I now know that my journey to leadership reflects the journey of many others. I started out as a teaching artist. I then became a site coordinator, then a lead teacher, and then a program director. The leap from teaching young people to leading a program and managing people was huge for me. I had been in my role as Director of Out of School Programs at DreamYard Project for four and a half years when I first learned about CAELI. Up to that point, I had been on a quest to figure out what it means to be a good leader. I kept asking myself, “What are the observable qualities of good leadership?” After reading about CAELI and talking with a colleague who had attended other Guild training events, I said to myself, “Okay, CAELI is going to be an experience that is going to allow me to answer this question.”
The 360-degree feedback process was particularly eye-opening and something I wish everyone had the opportunity to experience. People who know different aspects of my work (my executive directors, board, people I work with) were asked to give anonymous and honest, written feedback on me as a leader prior to the on-site seminar. What they shared gave me a very holistic view of myself as a leader. With the help of Diane Foster, our executive coach, I was then able to use this feedback to examine and better understand my strengths and weaknesses, and to craft a personal leadership development plan which I could work on after the seminar.
Phil McArthur’s training on difficult conversations was incredible. He introduced me to the “ladder of inference,” a tool for achieving a healthy balance of advocacy and inquiry in difficult or high stress conversations. Usually during difficult situations, we tend to either advocate for our own point of view without asking a lot of questions or we ask a lot of questions which can make others feel like we’re interrogating them. Phil taught me how to come into conversations with an open mind and the willingness to be changed by other people’s perspectives. His training during the CAELI seminar was so transformative for me that when I returned to DreamYard Project, I shared my experience with my executive directors and we’ve since invited Phil to our organization twice to give his workshop for our entire leadership team. The "ladder of inference" has now become part of our organizational language.
I’ve met some amazing people through CAELI that are now my cohort.
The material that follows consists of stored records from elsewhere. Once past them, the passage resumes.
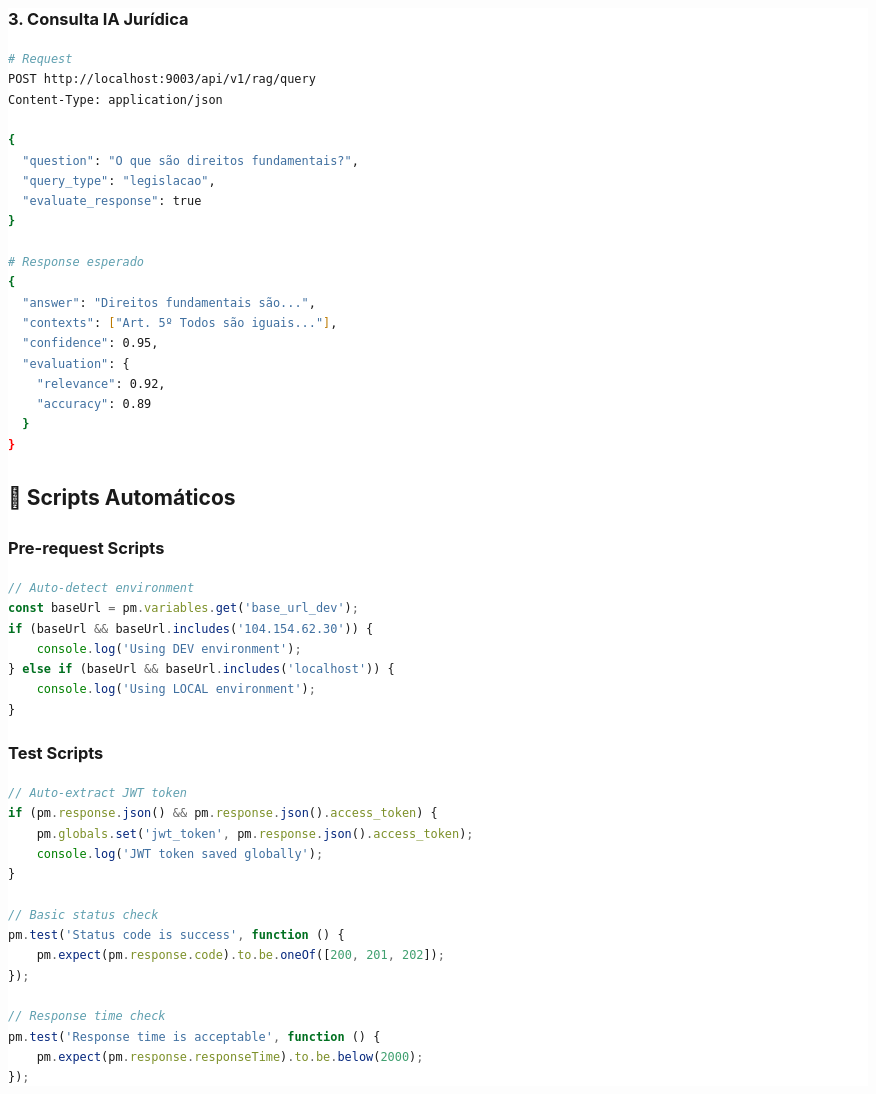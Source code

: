 ### **3. Consulta IA Jurídica**
```bash
# Request
POST http://localhost:9003/api/v1/rag/query
Content-Type: application/json

{
  "question": "O que são direitos fundamentais?",
  "query_type": "legislacao",
  "evaluate_response": true
}

# Response esperado
{
  "answer": "Direitos fundamentais são...",
  "contexts": ["Art. 5º Todos são iguais..."],
  "confidence": 0.95,
  "evaluation": {
    "relevance": 0.92,
    "accuracy": 0.89
  }
}
```

## 🔧 Scripts Automáticos

### **Pre-request Scripts**
```javascript
// Auto-detect environment
const baseUrl = pm.variables.get('base_url_dev');
if (baseUrl && baseUrl.includes('104.154.62.30')) {
    console.log('Using DEV environment');
} else if (baseUrl && baseUrl.includes('localhost')) {
    console.log('Using LOCAL environment');
}
```

### **Test Scripts**
```javascript
// Auto-extract JWT token
if (pm.response.json() && pm.response.json().access_token) {
    pm.globals.set('jwt_token', pm.response.json().access_token);
    console.log('JWT token saved globally');
}

// Basic status check
pm.test('Status code is success', function () {
    pm.expect(pm.response.code).to.be.oneOf([200, 201, 202]);
});

// Response time check
pm.test('Response time is acceptable', function () {
    pm.expect(pm.response.responseTime).to.be.below(2000);
});
```

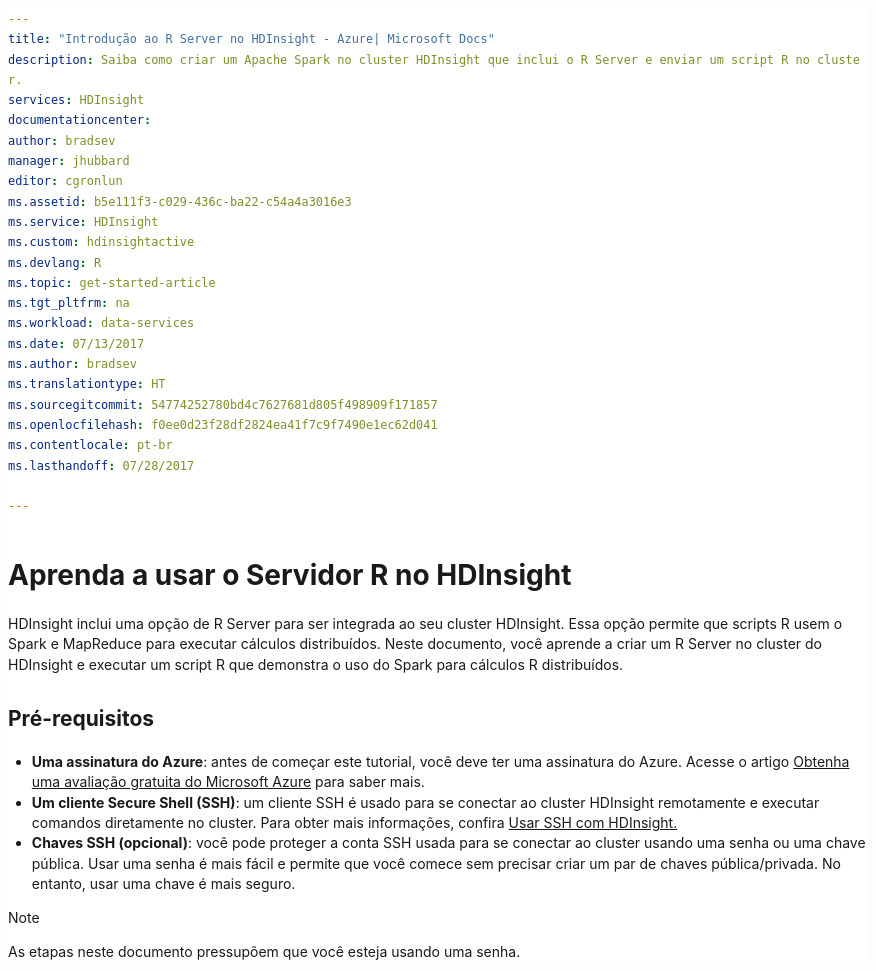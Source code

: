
 ```yaml
---
title: "Introdução ao R Server no HDInsight - Azure| Microsoft Docs"
description: Saiba como criar um Apache Spark no cluster HDInsight que inclui o R Server e enviar um script R no cluster.
services: HDInsight
documentationcenter: 
author: bradsev
manager: jhubbard
editor: cgronlun
ms.assetid: b5e111f3-c029-436c-ba22-c54a4a3016e3
ms.service: HDInsight
ms.custom: hdinsightactive
ms.devlang: R
ms.topic: get-started-article
ms.tgt_pltfrm: na
ms.workload: data-services
ms.date: 07/13/2017
ms.author: bradsev
ms.translationtype: HT
ms.sourcegitcommit: 54774252780bd4c7627681d805f498909f171857
ms.openlocfilehash: f0ee0d23f28df2824ea41f7c9f7490e1ec62d041
ms.contentlocale: pt-br
ms.lasthandoff: 07/28/2017

---
```

# <a name="get-started-using-r-server-on-hdinsight"></a>Aprenda a usar o Servidor R no HDInsight

HDInsight inclui uma opção de R Server para ser integrada ao seu cluster HDInsight. Essa opção permite que scripts R usem o Spark e MapReduce para executar cálculos distribuídos. Neste documento, você aprende a criar um R Server no cluster do HDInsight e executar um script R que demonstra o uso do Spark para cálculos R distribuídos.


## <a name="prerequisites"></a>Pré-requisitos

* **Uma assinatura do Azure**: antes de começar este tutorial, você deve ter uma assinatura do Azure. Acesse o artigo [Obtenha uma avaliação gratuita do Microsoft Azure](https://azure.microsoft.com/documentation/videos/get-azure-free-trial-for-testing-hadoop-in-hdinsight/) para saber mais.
* **Um cliente Secure Shell (SSH)**: um cliente SSH é usado para se conectar ao cluster HDInsight remotamente e executar comandos diretamente no cluster. Para obter mais informações, confira [Usar SSH com HDInsight.](hdinsight-hadoop-linux-use-ssh-unix.md)
* **Chaves SSH (opcional)**: você pode proteger a conta SSH usada para se conectar ao cluster usando uma senha ou uma chave pública. Usar uma senha é mais fácil e permite que você comece sem precisar criar um par de chaves pública/privada. No entanto, usar uma chave é mais seguro.

> [!NOTE]
> As etapas neste documento pressupõem que você esteja usando uma senha.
I continue to connect with them and think about ways we can work together.
CAELI also has deepened my relationship with the Guild. It’s made me think more deeply about my role in our field, not only as a program director but also as an arts advocate.
This is not going to be your run of the mill workshop. The faculty has a lot of heart, and the experience is emotional because you have to examine yourself and the reasons you’re in this field. CAELI will reconnect you with the importance of your work and transform the way you think about leadership. You have to be ready to think about what drives you, what you’re passionate about, and how you can build up not only yourself but the people around you in order to work towards a common goal. CAELI is full of heart. You have to be ready to let your guard down. But if you do, it’s refreshing.